Work order: Search the data below for the string "slowly". Extract every line that contains it.

Exercise input:

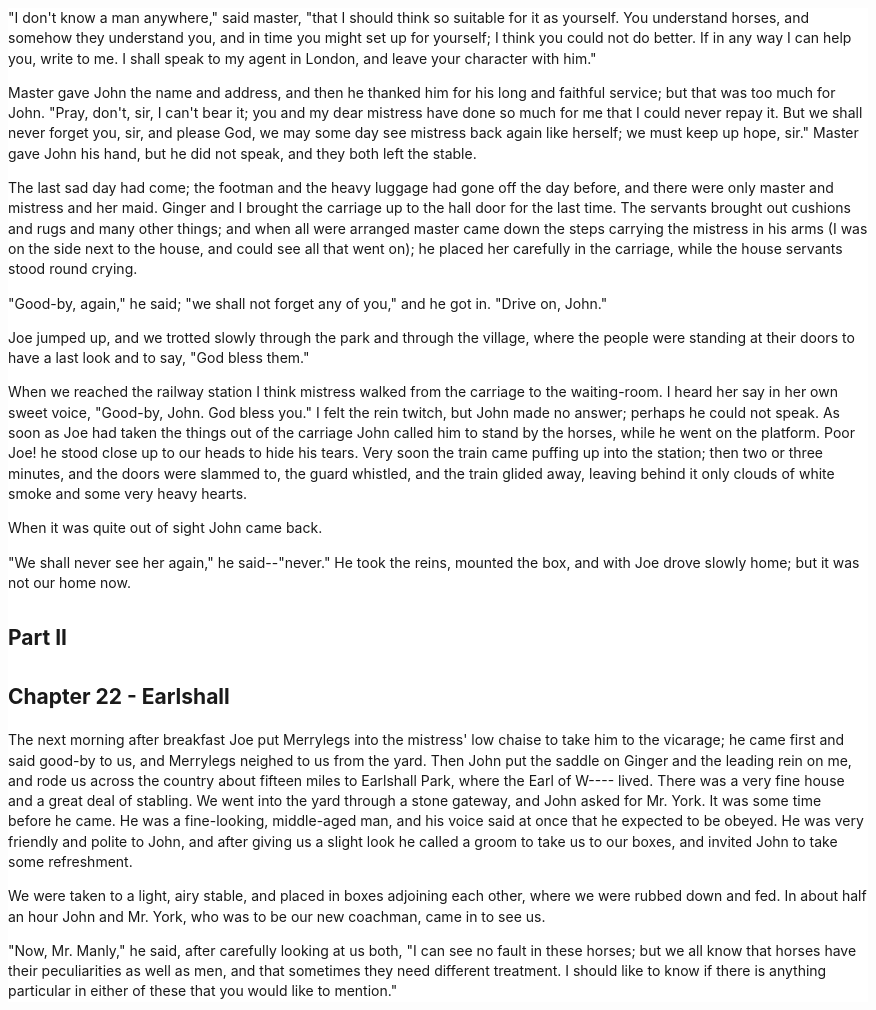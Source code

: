 "I don't know a man anywhere," said master, "that I should think so suitable for it as yourself. You understand horses, and somehow they understand you, and in time you might set up for yourself; I think you could not do better. If in any way I can help you, write to me. I shall speak to my agent in London, and leave your character with him." 

Master gave John the name and address, and then he thanked him for his long and faithful service; but that was too much for John. "Pray, don't, sir, I can't bear it; you and my dear mistress have done so much for me that I could never repay it. But we shall never forget you, sir, and please God, we may some day see mistress back again like herself; we must keep up hope, sir." Master gave John his hand, but he did not speak, and they both left the stable. 

The last sad day had come; the footman and the heavy luggage had gone off the day before, and there were only master and mistress and her maid. Ginger and I brought the carriage up to the hall door for the last time. The servants brought out cushions and rugs and many other things; and when all were arranged master came down the steps carrying the mistress in his arms (I was on the side next to the house, and could see all that went on); he placed her carefully in the carriage, while the house servants stood round crying. 

"Good-by, again," he said; "we shall not forget any of you," and he got in. "Drive on, John." 

Joe jumped up, and we trotted slowly through the park and through the village, where the people were standing at their doors to have a last look and to say, "God bless them." 

When we reached the railway station I think mistress walked from the carriage to the waiting-room. I heard her say in her own sweet voice, "Good-by, John. God bless you." I felt the rein twitch, but John made no answer; perhaps he could not speak. As soon as Joe had taken the things out of the carriage John called him to stand by the horses, while he went on the platform. Poor Joe! he stood close up to our heads to hide his tears. Very soon the train came puffing up into the station; then two or three minutes, and the doors were slammed to, the guard whistled, and the train glided away, leaving behind it only clouds of white smoke and some very heavy hearts. 

When it was quite out of sight John came back. 

"We shall never see her again," he said--"never." He took the reins, mounted the box, and with Joe drove slowly home; but it was not our home now. 


##  Part II 

## Chapter 22 - Earlshall 

The next morning after breakfast Joe put Merrylegs into the mistress' low chaise to take him to the vicarage; he came first and said good-by to us, and Merrylegs neighed to us from the yard. Then John put the saddle on Ginger and the leading rein on me, and rode us across the country about fifteen miles to Earlshall Park, where the Earl of W---- lived. There was a very fine house and a great deal of stabling. We went into the yard through a stone gateway, and John asked for Mr. York. It was some time before he came. He was a fine-looking, middle-aged man, and his voice said at once that he expected to be obeyed. He was very friendly and polite to John, and after giving us a slight look he called a groom to take us to our boxes, and invited John to take some refreshment. 

We were taken to a light, airy stable, and placed in boxes adjoining each other, where we were rubbed down and fed. In about half an hour John and Mr. York, who was to be our new coachman, came in to see us. 

"Now, Mr. Manly," he said, after carefully looking at us both, "I can see no fault in these horses; but we all know that horses have their peculiarities as well as men, and that sometimes they need different treatment. I should like to know if there is anything particular in either of these that you would like to mention."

Exercise answer:
Joe jumped up, and we trotted slowly through the park and through the village, where the people were standing at their doors to have a last look and to say, "God bless them." 
"We shall never see her again," he said--"never." He took the reins, mounted the box, and with Joe drove slowly home; but it was not our home now. 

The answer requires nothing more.